== MATERIAL FOR THIS TASK

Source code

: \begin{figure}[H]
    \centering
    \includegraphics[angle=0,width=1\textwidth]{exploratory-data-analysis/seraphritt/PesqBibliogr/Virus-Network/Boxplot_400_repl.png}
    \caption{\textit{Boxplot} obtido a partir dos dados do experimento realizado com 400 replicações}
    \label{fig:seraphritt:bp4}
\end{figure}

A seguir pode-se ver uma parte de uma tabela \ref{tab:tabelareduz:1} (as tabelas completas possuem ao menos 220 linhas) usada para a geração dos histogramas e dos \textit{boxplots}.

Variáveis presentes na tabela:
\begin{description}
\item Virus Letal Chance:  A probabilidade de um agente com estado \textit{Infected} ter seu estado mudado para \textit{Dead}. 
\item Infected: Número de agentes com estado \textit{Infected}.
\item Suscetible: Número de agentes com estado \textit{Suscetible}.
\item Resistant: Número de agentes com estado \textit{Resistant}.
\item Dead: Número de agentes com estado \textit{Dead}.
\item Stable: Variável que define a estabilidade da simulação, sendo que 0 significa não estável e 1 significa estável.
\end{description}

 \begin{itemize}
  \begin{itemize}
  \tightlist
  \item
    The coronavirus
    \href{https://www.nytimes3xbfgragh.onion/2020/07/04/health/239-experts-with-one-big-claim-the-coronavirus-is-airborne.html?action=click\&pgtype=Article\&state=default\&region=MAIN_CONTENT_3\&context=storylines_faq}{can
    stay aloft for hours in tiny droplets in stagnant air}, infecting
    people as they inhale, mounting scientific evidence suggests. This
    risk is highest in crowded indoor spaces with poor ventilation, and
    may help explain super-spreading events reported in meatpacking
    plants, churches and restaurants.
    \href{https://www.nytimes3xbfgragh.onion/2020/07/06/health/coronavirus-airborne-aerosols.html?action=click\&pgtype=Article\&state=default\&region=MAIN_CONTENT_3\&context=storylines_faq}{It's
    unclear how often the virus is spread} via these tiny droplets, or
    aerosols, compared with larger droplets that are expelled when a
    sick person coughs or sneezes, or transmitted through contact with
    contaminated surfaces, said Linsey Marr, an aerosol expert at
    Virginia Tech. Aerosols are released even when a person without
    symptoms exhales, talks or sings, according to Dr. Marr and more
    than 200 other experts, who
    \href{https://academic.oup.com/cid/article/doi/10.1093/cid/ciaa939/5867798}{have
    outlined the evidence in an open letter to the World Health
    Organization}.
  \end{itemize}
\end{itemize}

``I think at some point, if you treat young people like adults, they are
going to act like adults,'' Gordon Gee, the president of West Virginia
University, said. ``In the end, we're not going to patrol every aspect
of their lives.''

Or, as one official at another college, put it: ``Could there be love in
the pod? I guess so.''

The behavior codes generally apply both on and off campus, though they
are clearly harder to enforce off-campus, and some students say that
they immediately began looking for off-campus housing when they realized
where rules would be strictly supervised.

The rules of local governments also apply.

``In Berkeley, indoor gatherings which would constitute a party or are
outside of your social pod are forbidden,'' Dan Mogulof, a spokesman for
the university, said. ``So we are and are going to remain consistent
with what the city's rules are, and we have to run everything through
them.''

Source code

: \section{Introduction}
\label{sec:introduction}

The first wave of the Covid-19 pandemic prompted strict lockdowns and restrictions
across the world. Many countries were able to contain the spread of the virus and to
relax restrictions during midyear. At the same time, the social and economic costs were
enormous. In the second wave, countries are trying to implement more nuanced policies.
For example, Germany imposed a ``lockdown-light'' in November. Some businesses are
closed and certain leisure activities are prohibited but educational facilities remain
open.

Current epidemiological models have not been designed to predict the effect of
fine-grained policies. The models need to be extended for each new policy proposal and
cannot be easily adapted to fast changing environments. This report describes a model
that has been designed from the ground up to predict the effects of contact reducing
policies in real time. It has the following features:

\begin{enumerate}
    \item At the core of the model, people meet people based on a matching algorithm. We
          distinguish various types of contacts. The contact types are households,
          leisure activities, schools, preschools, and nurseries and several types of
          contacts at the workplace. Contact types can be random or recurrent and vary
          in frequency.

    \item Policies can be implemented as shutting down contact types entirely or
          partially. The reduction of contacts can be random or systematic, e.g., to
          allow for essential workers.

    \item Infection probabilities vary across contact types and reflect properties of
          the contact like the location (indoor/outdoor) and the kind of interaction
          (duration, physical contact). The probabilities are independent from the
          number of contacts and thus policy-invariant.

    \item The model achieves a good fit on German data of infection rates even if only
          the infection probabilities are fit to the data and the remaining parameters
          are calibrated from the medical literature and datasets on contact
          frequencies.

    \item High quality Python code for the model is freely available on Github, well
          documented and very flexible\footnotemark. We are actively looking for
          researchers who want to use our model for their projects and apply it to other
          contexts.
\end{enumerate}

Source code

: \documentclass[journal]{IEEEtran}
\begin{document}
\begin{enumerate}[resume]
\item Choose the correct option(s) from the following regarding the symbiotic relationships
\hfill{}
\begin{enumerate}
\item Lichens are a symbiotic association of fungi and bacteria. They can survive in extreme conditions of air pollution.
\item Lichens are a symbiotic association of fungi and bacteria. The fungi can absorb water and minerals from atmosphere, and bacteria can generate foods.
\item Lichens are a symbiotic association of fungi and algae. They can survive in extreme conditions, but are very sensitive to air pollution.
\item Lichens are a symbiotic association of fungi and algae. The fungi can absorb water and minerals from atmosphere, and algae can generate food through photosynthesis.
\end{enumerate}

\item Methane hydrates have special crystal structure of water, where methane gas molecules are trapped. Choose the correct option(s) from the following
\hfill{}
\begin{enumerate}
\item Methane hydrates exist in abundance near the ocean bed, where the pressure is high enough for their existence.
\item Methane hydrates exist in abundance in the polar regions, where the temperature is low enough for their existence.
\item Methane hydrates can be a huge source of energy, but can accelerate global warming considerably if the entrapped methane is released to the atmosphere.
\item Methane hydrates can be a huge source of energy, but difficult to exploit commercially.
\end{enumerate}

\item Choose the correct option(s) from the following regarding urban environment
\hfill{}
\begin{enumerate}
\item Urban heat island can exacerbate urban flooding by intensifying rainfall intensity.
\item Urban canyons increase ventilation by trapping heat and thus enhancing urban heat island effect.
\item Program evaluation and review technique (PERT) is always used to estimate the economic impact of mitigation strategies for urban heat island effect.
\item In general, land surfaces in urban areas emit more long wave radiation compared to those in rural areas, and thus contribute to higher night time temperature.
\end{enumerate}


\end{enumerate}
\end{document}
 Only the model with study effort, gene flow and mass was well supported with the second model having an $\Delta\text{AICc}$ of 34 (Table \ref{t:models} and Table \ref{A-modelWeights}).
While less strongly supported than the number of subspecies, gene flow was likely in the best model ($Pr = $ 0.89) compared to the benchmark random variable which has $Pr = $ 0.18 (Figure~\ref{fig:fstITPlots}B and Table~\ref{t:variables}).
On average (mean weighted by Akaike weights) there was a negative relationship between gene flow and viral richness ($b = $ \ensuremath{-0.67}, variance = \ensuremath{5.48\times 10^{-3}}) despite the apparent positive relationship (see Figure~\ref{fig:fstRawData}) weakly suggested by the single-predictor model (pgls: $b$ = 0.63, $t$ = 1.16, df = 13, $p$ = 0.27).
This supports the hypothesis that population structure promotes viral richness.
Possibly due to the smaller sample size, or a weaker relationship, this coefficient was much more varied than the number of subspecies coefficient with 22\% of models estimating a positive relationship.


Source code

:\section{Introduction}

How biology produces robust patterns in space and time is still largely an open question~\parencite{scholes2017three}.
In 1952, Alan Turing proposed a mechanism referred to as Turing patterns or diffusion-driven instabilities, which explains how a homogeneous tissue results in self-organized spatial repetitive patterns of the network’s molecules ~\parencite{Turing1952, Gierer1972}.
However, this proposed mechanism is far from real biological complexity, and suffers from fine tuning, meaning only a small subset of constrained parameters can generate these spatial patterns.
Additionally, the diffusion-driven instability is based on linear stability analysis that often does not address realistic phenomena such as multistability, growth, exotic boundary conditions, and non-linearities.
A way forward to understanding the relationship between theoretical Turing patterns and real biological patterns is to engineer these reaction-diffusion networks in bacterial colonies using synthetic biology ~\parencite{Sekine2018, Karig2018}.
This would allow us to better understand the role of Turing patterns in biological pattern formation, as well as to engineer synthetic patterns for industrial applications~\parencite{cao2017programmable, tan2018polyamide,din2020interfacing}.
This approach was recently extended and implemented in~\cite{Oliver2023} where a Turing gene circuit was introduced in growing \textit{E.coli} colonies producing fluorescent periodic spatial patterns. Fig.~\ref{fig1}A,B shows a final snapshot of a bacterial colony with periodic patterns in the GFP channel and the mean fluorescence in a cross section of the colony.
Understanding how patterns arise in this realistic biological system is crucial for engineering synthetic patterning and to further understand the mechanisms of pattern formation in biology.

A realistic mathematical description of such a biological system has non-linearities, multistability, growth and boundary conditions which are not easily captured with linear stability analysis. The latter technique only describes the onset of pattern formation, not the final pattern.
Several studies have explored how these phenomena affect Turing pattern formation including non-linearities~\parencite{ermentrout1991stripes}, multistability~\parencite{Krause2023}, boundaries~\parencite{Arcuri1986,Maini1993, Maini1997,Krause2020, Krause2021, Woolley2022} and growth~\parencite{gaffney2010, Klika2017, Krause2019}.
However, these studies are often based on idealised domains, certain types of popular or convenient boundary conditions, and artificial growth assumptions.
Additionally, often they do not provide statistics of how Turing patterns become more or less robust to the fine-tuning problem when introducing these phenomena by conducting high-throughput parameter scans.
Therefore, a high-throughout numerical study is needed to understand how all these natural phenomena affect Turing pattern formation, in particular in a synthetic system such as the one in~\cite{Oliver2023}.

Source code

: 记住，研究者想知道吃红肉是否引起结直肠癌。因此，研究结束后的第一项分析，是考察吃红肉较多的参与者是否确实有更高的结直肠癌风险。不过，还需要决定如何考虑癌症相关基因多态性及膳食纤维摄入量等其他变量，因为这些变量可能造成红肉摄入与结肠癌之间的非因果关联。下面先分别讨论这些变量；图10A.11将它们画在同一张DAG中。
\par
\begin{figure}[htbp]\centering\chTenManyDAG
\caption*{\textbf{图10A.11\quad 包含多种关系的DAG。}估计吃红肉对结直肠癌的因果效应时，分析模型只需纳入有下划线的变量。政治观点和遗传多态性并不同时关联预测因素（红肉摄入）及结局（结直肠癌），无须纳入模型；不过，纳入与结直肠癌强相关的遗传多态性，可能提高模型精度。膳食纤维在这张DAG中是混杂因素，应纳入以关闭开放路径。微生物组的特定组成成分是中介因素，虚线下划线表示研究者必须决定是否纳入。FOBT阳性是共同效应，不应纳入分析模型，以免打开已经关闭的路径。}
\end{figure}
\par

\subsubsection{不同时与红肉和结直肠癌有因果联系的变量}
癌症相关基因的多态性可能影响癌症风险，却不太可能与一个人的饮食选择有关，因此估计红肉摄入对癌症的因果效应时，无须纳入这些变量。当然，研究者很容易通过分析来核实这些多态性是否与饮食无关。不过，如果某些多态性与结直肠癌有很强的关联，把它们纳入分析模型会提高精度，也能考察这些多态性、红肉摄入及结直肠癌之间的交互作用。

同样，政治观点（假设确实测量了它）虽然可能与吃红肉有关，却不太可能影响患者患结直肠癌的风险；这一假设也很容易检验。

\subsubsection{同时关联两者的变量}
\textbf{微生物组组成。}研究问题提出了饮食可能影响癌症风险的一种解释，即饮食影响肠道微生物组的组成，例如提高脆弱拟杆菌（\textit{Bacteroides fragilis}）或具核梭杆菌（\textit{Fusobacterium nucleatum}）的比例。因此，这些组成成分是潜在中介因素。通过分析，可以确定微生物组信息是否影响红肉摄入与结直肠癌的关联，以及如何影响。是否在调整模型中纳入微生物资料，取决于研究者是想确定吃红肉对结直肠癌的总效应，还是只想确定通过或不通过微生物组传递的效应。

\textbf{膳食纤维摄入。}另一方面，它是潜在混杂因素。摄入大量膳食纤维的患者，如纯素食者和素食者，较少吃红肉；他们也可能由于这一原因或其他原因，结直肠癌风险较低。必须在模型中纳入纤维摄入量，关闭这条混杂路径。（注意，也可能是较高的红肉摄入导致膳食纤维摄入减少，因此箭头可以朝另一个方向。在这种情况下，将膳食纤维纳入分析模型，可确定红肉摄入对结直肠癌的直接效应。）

====

TASK DESCRIPTION> I'd like an exact copy of the lines above, from the very first one through the line that contains "stay aloft for", with nothing else added.

SOLUTION>
Source code

: \begin{figure}[H]
    \centering
    \includegraphics[angle=0,width=1\textwidth]{exploratory-data-analysis/seraphritt/PesqBibliogr/Virus-Network/Boxplot_400_repl.png}
    \caption{\textit{Boxplot} obtido a partir dos dados do experimento realizado com 400 replicações}
    \label{fig:seraphritt:bp4}
\end{figure}

A seguir pode-se ver uma parte de uma tabela \ref{tab:tabelareduz:1} (as tabelas completas possuem ao menos 220 linhas) usada para a geração dos histogramas e dos \textit{boxplots}.

Variáveis presentes na tabela:
\begin{description}
\item Virus Letal Chance:  A probabilidade de um agente com estado \textit{Infected} ter seu estado mudado para \textit{Dead}. 
\item Infected: Número de agentes com estado \textit{Infected}.
\item Suscetible: Número de agentes com estado \textit{Suscetible}.
\item Resistant: Número de agentes com estado \textit{Resistant}.
\item Dead: Número de agentes com estado \textit{Dead}.
\item Stable: Variável que define a estabilidade da simulação, sendo que 0 significa não estável e 1 significa estável.
\end{description}

 \begin{itemize}
  \begin{itemize}
  \tightlist
  \item
    The coronavirus
    \href{https://www.nytimes3xbfgragh.onion/2020/07/04/health/239-experts-with-one-big-claim-the-coronavirus-is-airborne.html?action=click\&pgtype=Article\&state=default\&region=MAIN_CONTENT_3\&context=storylines_faq}{can
    stay aloft for hours in tiny droplets in stagnant air}, infecting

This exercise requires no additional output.